HOW TO COMPLETE THIS TASK: Within the entries below, find the portion that opens with the line containing "- Css Animation" and closes with the line containing "a parent component.". Retype that portion exactly and only.

Rendered images with source text:
=== Begin Enclosure ===
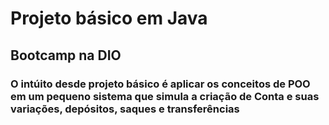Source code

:# Projeto básico em Java
## Bootcamp na DIO
### O intúito desde projeto básico é aplicar os conceitos de POO em um pequeno sistema que simula a criação de Conta e suas variações, depósitos, saques e transferências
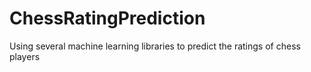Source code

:# ChessRatingPrediction

Using several machine learning libraries to predict the ratings of chess players

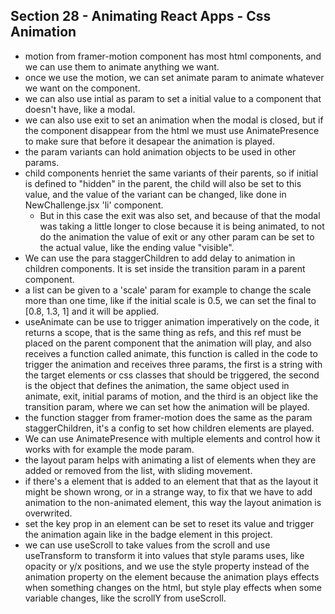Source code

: ## Section 28 - Animating React Apps - Css Animation

* motion from framer-motion component has most html components, and we can use them to animate anything we want.
* once we use the motion, we can set animate param to animate whatever we want on the component.
* we can also use intial as param to set a initial value to a component that doesn't have, like a modal.
* we can also use exit to set an animation when the modal is closed, but if the component disappear from the html we must use AnimatePresence to make sure that before it desapear the animation is played.
* the param variants can hold animation objects to be used in other params.
* child components henriet the same variants of their parents, so if initial is defined to "hidden" in the parent, the child will also be set to this value, and the value of the variant can be changed, like done in NewChallenge.jsx 'li' component.
    - But in this case the exit was also set, and because of that the modal was taking a little longer to close because it is being animated, to not do the animation the value of exit or any other param can be set to the actual value, like the ending value "visible".
* We can use the para staggerChildren to add delay to animation in children components. It is set inside the transition param in a parent component.
* a list can be given to a 'scale' param for example to change the scale more than one time, like if the initial scale is 0.5, we can set the final to [0.8, 1.3, 1] and it will be applied.
* useAnimate can be use to trigger animation imperatively on the code, it returns a scope, that is the same thing as refs, and this ref must be placed on the parent component that the animation will play, and also receives a function called animate, this function is called in the code to trigger the animation and receives three params, the first is a string with the target elements or css classes that should be triggered, the second is the object that defines the animation, the same object used in animate, exit, initial params of motion, and the third is an object like the transition param, where we can set how the animation will be played.
* the function stagger from framer-motion does the same as the param staggerChildren, it's a config to set how children elements are played.
* We can use AnimatePresence with multiple elements and control how it works with for example the mode param.
* the layout param helps with animating a list of elements when they are added or removed from the list, with sliding movement.
* if there's a element that is added to an element that that as the layout it might be shown wrong, or in a strange way, to fix that we have to add animation to the non-animated element, this way the layout animation is overwrited.
* set the key prop in an element can be set to reset its value and trigger the animation again like in the badge element in this project.
* we can use useScroll to take values from the scroll and use useTransform to transform it into values that style params uses, like opacity or y/x positions, and we use the style property instead of the animation property on the element because the animation plays effects when something changes on the html, but style play effects when some variable changes, like the scrollY from useScroll.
=== End Enclosure ===
YOUR RESPONSE:
: ## Section 28 - Animating React Apps - Css Animation

* motion from framer-motion component has most html components, and we can use them to animate anything we want.
* once we use the motion, we can set animate param to animate whatever we want on the component.
* we can also use intial as param to set a initial value to a component that doesn't have, like a modal.
* we can also use exit to set an animation when the modal is closed, but if the component disappear from the html we must use AnimatePresence to make sure that before it desapear the animation is played.
* the param variants can hold animation objects to be used in other params.
* child components henriet the same variants of their parents, so if initial is defined to "hidden" in the parent, the child will also be set to this value, and the value of the variant can be changed, like done in NewChallenge.jsx 'li' component.
    - But in this case the exit was also set, and because of that the modal was taking a little longer to close because it is being animated, to not do the animation the value of exit or any other param can be set to the actual value, like the ending value "visible".
* We can use the para staggerChildren to add delay to animation in children components. It is set inside the transition param in a parent component.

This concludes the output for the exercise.